The president was telling the Buhari Support Organisation led by Sen. Abba Ali and Paullin Tallen at Aso Rock on Friday.
He observed that the reply by the minister showed Nigerians the realities on the ground when the present administration assumed office in 2015 and its ongoing efforts to revive the inherited damaged economy.
Buhari said his government was constrained to explain our position when the former head of state wrote a letter.
“Adesina was agitated and wanted to immediately reply; I stopped him for two reasons; first, he was much younger than me and Gen. Obasanjo.
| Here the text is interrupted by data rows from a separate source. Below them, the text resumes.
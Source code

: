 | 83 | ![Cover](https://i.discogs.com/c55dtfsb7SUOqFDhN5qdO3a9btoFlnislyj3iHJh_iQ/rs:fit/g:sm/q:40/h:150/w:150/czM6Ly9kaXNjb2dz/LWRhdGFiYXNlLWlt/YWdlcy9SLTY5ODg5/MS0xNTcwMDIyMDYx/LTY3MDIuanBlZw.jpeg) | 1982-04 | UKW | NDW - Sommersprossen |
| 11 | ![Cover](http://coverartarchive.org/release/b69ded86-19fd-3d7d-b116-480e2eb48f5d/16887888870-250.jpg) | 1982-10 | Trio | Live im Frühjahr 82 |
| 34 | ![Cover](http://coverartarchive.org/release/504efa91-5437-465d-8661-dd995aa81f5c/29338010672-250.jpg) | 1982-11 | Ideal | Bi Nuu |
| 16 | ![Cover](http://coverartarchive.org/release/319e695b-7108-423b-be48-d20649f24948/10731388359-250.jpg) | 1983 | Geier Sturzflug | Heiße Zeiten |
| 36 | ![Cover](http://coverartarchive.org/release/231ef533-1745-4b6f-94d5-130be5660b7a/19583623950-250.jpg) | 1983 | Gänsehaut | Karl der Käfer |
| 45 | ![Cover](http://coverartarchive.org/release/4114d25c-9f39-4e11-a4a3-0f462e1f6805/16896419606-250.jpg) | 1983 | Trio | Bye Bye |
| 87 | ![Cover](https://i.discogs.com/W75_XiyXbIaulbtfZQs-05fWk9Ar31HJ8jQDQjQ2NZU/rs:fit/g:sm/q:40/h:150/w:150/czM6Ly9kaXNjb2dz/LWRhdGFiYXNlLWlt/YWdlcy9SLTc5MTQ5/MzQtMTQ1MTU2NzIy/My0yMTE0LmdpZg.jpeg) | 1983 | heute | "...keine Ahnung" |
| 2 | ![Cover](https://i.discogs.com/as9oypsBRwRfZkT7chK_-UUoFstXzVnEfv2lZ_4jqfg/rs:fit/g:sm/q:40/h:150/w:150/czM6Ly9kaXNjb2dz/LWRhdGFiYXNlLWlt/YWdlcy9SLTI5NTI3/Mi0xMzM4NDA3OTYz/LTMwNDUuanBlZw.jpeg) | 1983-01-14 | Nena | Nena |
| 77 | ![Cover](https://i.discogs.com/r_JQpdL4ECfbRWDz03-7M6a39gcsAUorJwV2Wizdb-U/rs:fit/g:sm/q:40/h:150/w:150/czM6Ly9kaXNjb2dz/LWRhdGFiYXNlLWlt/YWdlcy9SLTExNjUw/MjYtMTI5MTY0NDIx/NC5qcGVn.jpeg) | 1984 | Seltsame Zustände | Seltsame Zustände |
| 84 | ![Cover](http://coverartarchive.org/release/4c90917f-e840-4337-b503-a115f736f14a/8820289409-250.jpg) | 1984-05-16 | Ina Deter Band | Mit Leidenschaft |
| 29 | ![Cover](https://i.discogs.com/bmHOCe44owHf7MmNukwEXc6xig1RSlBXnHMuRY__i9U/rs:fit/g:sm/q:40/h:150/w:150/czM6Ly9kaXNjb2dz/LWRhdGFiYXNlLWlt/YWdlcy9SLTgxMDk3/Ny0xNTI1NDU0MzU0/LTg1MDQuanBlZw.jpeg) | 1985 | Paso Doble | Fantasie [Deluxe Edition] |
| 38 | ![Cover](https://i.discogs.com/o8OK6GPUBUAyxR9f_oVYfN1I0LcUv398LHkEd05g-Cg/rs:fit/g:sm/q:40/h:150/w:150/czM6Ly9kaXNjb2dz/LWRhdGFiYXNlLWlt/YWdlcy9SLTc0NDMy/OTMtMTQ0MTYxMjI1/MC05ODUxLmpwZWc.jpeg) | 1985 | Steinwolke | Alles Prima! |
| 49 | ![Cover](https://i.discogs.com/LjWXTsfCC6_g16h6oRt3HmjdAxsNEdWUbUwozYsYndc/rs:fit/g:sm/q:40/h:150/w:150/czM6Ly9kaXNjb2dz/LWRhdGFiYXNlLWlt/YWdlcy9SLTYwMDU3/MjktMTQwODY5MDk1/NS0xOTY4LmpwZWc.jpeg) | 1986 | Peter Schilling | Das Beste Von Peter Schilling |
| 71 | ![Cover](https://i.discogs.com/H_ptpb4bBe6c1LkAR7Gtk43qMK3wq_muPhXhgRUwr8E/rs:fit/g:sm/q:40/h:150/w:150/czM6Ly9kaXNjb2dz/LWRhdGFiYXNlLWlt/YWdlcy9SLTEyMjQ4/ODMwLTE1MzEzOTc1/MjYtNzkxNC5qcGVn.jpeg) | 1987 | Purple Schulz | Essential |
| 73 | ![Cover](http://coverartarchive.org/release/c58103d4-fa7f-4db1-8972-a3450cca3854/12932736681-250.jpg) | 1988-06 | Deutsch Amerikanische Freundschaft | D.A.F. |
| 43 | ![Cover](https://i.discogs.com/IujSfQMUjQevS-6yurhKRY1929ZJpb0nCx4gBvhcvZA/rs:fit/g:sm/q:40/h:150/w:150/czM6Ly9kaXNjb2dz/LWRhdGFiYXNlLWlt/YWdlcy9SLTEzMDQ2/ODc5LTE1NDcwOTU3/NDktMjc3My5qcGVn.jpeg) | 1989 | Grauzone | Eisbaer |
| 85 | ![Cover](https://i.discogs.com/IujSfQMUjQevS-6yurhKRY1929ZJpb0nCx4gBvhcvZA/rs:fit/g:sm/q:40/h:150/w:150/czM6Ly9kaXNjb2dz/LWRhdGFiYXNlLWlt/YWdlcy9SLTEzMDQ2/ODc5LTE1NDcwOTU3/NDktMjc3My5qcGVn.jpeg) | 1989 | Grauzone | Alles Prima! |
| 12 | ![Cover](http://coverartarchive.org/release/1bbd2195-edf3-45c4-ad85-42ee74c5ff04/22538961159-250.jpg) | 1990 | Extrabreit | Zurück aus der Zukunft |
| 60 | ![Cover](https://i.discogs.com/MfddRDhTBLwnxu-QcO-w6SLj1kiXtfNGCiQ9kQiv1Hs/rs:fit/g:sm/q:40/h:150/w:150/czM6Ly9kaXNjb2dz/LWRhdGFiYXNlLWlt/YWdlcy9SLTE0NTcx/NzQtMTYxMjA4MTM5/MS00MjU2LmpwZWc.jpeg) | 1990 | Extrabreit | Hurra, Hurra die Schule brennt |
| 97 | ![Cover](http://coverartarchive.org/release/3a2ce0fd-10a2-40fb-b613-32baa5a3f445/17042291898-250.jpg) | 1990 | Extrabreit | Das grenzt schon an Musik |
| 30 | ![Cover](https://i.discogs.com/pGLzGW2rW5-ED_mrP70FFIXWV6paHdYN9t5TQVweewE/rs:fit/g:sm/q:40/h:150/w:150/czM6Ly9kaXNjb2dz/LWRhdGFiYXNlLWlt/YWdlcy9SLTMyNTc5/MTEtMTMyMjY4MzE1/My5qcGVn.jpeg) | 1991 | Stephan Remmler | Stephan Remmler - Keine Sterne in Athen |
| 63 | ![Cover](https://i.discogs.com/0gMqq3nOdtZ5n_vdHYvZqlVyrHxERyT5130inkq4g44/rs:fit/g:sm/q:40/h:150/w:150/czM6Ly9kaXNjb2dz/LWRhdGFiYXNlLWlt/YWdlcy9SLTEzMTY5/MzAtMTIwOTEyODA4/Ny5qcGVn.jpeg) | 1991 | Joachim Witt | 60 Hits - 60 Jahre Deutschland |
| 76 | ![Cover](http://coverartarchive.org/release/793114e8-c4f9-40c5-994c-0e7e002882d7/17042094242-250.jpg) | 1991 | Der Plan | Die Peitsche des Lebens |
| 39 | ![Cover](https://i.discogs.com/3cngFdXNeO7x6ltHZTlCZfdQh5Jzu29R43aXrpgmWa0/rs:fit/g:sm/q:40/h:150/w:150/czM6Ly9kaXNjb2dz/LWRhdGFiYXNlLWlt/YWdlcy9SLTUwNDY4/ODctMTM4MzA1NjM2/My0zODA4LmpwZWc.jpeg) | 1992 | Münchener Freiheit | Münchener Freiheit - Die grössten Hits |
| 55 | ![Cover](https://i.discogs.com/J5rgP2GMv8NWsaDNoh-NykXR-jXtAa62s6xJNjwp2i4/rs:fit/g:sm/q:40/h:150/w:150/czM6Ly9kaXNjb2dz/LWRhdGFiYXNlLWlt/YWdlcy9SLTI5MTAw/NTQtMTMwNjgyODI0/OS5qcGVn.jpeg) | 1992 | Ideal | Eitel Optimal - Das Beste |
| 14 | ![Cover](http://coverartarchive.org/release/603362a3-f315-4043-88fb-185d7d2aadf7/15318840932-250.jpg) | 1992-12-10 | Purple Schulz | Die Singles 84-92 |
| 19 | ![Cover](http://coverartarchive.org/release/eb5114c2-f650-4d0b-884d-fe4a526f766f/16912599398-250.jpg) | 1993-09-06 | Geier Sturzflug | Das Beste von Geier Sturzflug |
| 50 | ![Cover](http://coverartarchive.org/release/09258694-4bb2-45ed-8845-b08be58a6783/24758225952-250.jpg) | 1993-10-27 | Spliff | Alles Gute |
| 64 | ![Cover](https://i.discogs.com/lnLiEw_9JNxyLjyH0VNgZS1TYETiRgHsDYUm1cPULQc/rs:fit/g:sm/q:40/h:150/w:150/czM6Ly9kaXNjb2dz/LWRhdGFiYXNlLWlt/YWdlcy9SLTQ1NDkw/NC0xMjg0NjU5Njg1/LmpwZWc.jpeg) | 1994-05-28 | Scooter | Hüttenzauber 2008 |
“Secondly, I am from the same constituent with Gen. Obasanjo; so, I wouldn’t know how it will affect him if I allow him to go wild or to go public, but when Lai Mohammed came, I said he shouldn’t and he insisted. He disobeyed me
“He said he was going to remind Nigerians where we found ourselves when we came in as a government, where we are now, what we have done in between with the resources available to us
Buhari insisted it is on record and he challenged anybody to check from Europe, United States, and Asia that between 1999 and 2014, the 16 years of previous administration, there was an average of 2.1 million per day of crude oil at the average cost of 100 dollars per barrel,’’ he said.
The president said that he deliberately refused to replace the Governor of Central Bank of Nigeria Godwin Emefiele when his administration took over the mantle of leadership of the country from President Goodluck Jonathan.
He wanted to give Emefiele the opportunity to salvage the economy from its terrible condition.
He said his administration had resolved to put money in the area of infrastructural development to address infrastructural deficits and subsequently ensure the speedy socio-economic transformation of the country.
“It is now that we are struggling to put the structure on the ground; the roads to revive the rail and do the standard gauge and try to spend objectively on power.
“If we put money in infrastructure, it will create employment opportunities and then Nigerians will mind their own businesses, they wouldn’t even mind what the government is doing once the infrastructure is there,’’ he said.
The president, therefore, reassured Nigerians that his administration would continue to spend more funds to upgrade the nation’s infrastructural facilities.
He said that the government had also expended more than N1.3 trillion on capital projects across the country.
According to him, the government will continue to ensure financial discipline, accountability and effective supervision of government spending to have a solid infrastructure to enable the youth to achieve their missions and objectives in life.